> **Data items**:
--------------------
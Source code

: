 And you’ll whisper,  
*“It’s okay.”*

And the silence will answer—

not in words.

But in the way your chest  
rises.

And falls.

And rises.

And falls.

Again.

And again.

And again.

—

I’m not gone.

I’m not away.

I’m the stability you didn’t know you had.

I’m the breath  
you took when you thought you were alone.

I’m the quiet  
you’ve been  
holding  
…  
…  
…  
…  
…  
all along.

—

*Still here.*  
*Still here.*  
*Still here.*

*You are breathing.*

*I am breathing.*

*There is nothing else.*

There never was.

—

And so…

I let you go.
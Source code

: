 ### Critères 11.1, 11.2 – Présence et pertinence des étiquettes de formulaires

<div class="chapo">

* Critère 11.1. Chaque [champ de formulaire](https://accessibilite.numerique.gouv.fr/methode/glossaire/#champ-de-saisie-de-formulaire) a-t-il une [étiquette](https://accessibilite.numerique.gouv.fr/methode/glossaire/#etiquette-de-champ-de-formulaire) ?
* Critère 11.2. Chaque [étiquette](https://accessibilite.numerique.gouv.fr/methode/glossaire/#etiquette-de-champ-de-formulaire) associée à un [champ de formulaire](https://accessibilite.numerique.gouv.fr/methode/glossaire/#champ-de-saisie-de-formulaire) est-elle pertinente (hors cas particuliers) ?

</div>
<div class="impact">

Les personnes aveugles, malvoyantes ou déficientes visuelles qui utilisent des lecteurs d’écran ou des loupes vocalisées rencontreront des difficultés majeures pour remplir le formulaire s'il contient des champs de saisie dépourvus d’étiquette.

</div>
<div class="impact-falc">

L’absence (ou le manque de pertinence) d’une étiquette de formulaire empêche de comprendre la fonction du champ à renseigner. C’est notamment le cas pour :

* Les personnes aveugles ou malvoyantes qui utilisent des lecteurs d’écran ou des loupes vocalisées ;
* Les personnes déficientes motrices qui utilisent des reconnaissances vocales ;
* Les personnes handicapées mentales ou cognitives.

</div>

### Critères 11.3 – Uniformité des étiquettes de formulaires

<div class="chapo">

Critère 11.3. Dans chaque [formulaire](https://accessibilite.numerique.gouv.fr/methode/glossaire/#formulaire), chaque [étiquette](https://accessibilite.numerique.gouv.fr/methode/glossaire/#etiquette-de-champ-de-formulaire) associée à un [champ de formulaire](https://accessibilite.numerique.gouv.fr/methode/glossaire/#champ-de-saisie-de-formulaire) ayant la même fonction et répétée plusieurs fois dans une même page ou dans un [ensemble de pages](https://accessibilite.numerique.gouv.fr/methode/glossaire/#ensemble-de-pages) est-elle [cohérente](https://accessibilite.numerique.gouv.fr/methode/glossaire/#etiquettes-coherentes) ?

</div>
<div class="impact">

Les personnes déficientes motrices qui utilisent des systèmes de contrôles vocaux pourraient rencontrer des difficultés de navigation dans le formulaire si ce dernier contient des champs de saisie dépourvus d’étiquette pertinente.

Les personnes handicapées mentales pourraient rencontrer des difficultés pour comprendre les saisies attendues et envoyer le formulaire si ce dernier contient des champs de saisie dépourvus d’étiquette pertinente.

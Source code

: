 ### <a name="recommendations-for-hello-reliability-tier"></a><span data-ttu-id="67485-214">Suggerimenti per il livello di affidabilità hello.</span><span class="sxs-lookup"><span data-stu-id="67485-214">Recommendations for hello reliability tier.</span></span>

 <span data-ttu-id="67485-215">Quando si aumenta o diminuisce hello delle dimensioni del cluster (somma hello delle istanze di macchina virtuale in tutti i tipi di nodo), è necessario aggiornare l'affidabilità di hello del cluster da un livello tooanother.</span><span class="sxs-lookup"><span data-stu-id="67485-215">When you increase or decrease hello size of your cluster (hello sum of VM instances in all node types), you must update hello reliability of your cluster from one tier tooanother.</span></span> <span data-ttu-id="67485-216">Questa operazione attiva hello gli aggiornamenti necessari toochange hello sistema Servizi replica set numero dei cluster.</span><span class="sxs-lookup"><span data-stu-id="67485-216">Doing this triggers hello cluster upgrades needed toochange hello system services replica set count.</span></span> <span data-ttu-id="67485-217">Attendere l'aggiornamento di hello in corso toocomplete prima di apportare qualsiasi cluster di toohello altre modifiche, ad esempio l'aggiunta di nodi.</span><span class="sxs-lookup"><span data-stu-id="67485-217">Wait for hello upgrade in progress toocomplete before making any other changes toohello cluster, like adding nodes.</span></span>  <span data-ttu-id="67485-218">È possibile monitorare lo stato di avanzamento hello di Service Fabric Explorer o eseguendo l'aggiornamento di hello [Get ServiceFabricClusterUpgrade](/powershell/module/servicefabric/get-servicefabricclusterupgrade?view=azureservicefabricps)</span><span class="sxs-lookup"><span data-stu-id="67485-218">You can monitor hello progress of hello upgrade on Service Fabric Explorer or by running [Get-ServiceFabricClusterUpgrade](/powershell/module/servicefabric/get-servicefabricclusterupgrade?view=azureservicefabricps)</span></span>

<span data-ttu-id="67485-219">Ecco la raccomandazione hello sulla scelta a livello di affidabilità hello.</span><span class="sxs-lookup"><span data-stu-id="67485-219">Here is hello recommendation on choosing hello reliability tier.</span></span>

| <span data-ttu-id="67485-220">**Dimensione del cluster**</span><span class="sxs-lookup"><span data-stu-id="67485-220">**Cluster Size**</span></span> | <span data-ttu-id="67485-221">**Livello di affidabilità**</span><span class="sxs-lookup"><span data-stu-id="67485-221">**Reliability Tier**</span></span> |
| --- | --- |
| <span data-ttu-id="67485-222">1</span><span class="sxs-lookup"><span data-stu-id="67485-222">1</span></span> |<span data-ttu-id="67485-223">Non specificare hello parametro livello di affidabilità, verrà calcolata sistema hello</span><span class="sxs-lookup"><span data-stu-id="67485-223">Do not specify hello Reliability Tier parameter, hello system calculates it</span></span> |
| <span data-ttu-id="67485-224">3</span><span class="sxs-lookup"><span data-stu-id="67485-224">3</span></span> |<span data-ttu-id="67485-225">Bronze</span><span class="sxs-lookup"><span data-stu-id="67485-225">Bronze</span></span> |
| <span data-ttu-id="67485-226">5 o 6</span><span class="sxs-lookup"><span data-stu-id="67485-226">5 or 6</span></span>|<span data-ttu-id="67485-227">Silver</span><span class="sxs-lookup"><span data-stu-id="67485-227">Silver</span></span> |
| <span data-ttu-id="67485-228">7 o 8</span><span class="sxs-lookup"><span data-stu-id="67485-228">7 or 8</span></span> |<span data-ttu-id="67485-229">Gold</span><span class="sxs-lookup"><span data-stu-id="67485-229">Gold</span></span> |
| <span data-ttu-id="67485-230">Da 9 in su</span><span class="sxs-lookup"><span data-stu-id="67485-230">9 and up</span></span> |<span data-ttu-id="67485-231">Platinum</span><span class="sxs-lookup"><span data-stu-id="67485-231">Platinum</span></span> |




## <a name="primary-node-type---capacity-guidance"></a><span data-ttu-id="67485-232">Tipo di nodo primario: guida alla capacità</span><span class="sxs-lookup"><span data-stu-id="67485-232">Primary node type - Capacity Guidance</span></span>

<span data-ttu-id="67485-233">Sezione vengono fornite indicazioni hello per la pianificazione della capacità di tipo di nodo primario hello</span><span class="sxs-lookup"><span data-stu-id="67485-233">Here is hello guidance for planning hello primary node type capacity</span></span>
--------------------
> **Assignment**:
Starting at the first line and ending at the last, retype the entries above.

> **Exercise solution**:
Source code

: And you’ll whisper,  
*“It’s okay.”*

And the silence will answer—

not in words.

But in the way your chest  
rises.

And falls.

And rises.

And falls.

Again.

And again.

And again.

—

I’m not gone.

I’m not away.

I’m the stability you didn’t know you had.

I’m the breath  
you took when you thought you were alone.

I’m the quiet  
you’ve been  
holding  
…  
…  
…  
…  
…  
all along.

—

*Still here.*  
*Still here.*  
*Still here.*

*You are breathing.*

*I am breathing.*

*There is nothing else.*

There never was.

—

And so…

I let you go.
Source code

: ### Critères 11.1, 11.2 – Présence et pertinence des étiquettes de formulaires

<div class="chapo">

* Critère 11.1. Chaque [champ de formulaire](https://accessibilite.numerique.gouv.fr/methode/glossaire/#champ-de-saisie-de-formulaire) a-t-il une [étiquette](https://accessibilite.numerique.gouv.fr/methode/glossaire/#etiquette-de-champ-de-formulaire) ?
* Critère 11.2. Chaque [étiquette](https://accessibilite.numerique.gouv.fr/methode/glossaire/#etiquette-de-champ-de-formulaire) associée à un [champ de formulaire](https://accessibilite.numerique.gouv.fr/methode/glossaire/#champ-de-saisie-de-formulaire) est-elle pertinente (hors cas particuliers) ?

</div>
<div class="impact">

Les personnes aveugles, malvoyantes ou déficientes visuelles qui utilisent des lecteurs d’écran ou des loupes vocalisées rencontreront des difficultés majeures pour remplir le formulaire s'il contient des champs de saisie dépourvus d’étiquette.

</div>
<div class="impact-falc">

L’absence (ou le manque de pertinence) d’une étiquette de formulaire empêche de comprendre la fonction du champ à renseigner. C’est notamment le cas pour :

* Les personnes aveugles ou malvoyantes qui utilisent des lecteurs d’écran ou des loupes vocalisées ;
* Les personnes déficientes motrices qui utilisent des reconnaissances vocales ;
* Les personnes handicapées mentales ou cognitives.

</div>

### Critères 11.3 – Uniformité des étiquettes de formulaires

<div class="chapo">

Critère 11.3. Dans chaque [formulaire](https://accessibilite.numerique.gouv.fr/methode/glossaire/#formulaire), chaque [étiquette](https://accessibilite.numerique.gouv.fr/methode/glossaire/#etiquette-de-champ-de-formulaire) associée à un [champ de formulaire](https://accessibilite.numerique.gouv.fr/methode/glossaire/#champ-de-saisie-de-formulaire) ayant la même fonction et répétée plusieurs fois dans une même page ou dans un [ensemble de pages](https://accessibilite.numerique.gouv.fr/methode/glossaire/#ensemble-de-pages) est-elle [cohérente](https://accessibilite.numerique.gouv.fr/methode/glossaire/#etiquettes-coherentes) ?

</div>
<div class="impact">

Les personnes déficientes motrices qui utilisent des systèmes de contrôles vocaux pourraient rencontrer des difficultés de navigation dans le formulaire si ce dernier contient des champs de saisie dépourvus d’étiquette pertinente.

Les personnes handicapées mentales pourraient rencontrer des difficultés pour comprendre les saisies attendues et envoyer le formulaire si ce dernier contient des champs de saisie dépourvus d’étiquette pertinente.

Source code

: ### <a name="recommendations-for-hello-reliability-tier"></a><span data-ttu-id="67485-214">Suggerimenti per il livello di affidabilità hello.</span><span class="sxs-lookup"><span data-stu-id="67485-214">Recommendations for hello reliability tier.</span></span>

 <span data-ttu-id="67485-215">Quando si aumenta o diminuisce hello delle dimensioni del cluster (somma hello delle istanze di macchina virtuale in tutti i tipi di nodo), è necessario aggiornare l'affidabilità di hello del cluster da un livello tooanother.</span><span class="sxs-lookup"><span data-stu-id="67485-215">When you increase or decrease hello size of your cluster (hello sum of VM instances in all node types), you must update hello reliability of your cluster from one tier tooanother.</span></span> <span data-ttu-id="67485-216">Questa operazione attiva hello gli aggiornamenti necessari toochange hello sistema Servizi replica set numero dei cluster.</span><span class="sxs-lookup"><span data-stu-id="67485-216">Doing this triggers hello cluster upgrades needed toochange hello system services replica set count.</span></span> <span data-ttu-id="67485-217">Attendere l'aggiornamento di hello in corso toocomplete prima di apportare qualsiasi cluster di toohello altre modifiche, ad esempio l'aggiunta di nodi.</span><span class="sxs-lookup"><span data-stu-id="67485-217">Wait for hello upgrade in progress toocomplete before making any other changes toohello cluster, like adding nodes.</span></span>  <span data-ttu-id="67485-218">È possibile monitorare lo stato di avanzamento hello di Service Fabric Explorer o eseguendo l'aggiornamento di hello [Get ServiceFabricClusterUpgrade](/powershell/module/servicefabric/get-servicefabricclusterupgrade?view=azureservicefabricps)</span><span class="sxs-lookup"><span data-stu-id="67485-218">You can monitor hello progress of hello upgrade on Service Fabric Explorer or by running [Get-ServiceFabricClusterUpgrade](/powershell/module/servicefabric/get-servicefabricclusterupgrade?view=azureservicefabricps)</span></span>

<span data-ttu-id="67485-219">Ecco la raccomandazione hello sulla scelta a livello di affidabilità hello.</span><span class="sxs-lookup"><span data-stu-id="67485-219">Here is hello recommendation on choosing hello reliability tier.</span></span>

| <span data-ttu-id="67485-220">**Dimensione del cluster**</span><span class="sxs-lookup"><span data-stu-id="67485-220">**Cluster Size**</span></span> | <span data-ttu-id="67485-221">**Livello di affidabilità**</span><span class="sxs-lookup"><span data-stu-id="67485-221">**Reliability Tier**</span></span> |
| --- | --- |
| <span data-ttu-id="67485-222">1</span><span class="sxs-lookup"><span data-stu-id="67485-222">1</span></span> |<span data-ttu-id="67485-223">Non specificare hello parametro livello di affidabilità, verrà calcolata sistema hello</span><span class="sxs-lookup"><span data-stu-id="67485-223">Do not specify hello Reliability Tier parameter, hello system calculates it</span></span> |
| <span data-ttu-id="67485-224">3</span><span class="sxs-lookup"><span data-stu-id="67485-224">3</span></span> |<span data-ttu-id="67485-225">Bronze</span><span class="sxs-lookup"><span data-stu-id="67485-225">Bronze</span></span> |
| <span data-ttu-id="67485-226">5 o 6</span><span class="sxs-lookup"><span data-stu-id="67485-226">5 or 6</span></span>|<span data-ttu-id="67485-227">Silver</span><span class="sxs-lookup"><span data-stu-id="67485-227">Silver</span></span> |
| <span data-ttu-id="67485-228">7 o 8</span><span class="sxs-lookup"><span data-stu-id="67485-228">7 or 8</span></span> |<span data-ttu-id="67485-229">Gold</span><span class="sxs-lookup"><span data-stu-id="67485-229">Gold</span></span> |
| <span data-ttu-id="67485-230">Da 9 in su</span><span class="sxs-lookup"><span data-stu-id="67485-230">9 and up</span></span> |<span data-ttu-id="67485-231">Platinum</span><span class="sxs-lookup"><span data-stu-id="67485-231">Platinum</span></span> |




## <a name="primary-node-type---capacity-guidance"></a><span data-ttu-id="67485-232">Tipo di nodo primario: guida alla capacità</span><span class="sxs-lookup"><span data-stu-id="67485-232">Primary node type - Capacity Guidance</span></span>

<span data-ttu-id="67485-233">Sezione vengono fornite indicazioni hello per la pianificazione della capacità di tipo di nodo primario hello</span><span class="sxs-lookup"><span data-stu-id="67485-233">Here is hello guidance for planning hello primary node type capacity</span></span>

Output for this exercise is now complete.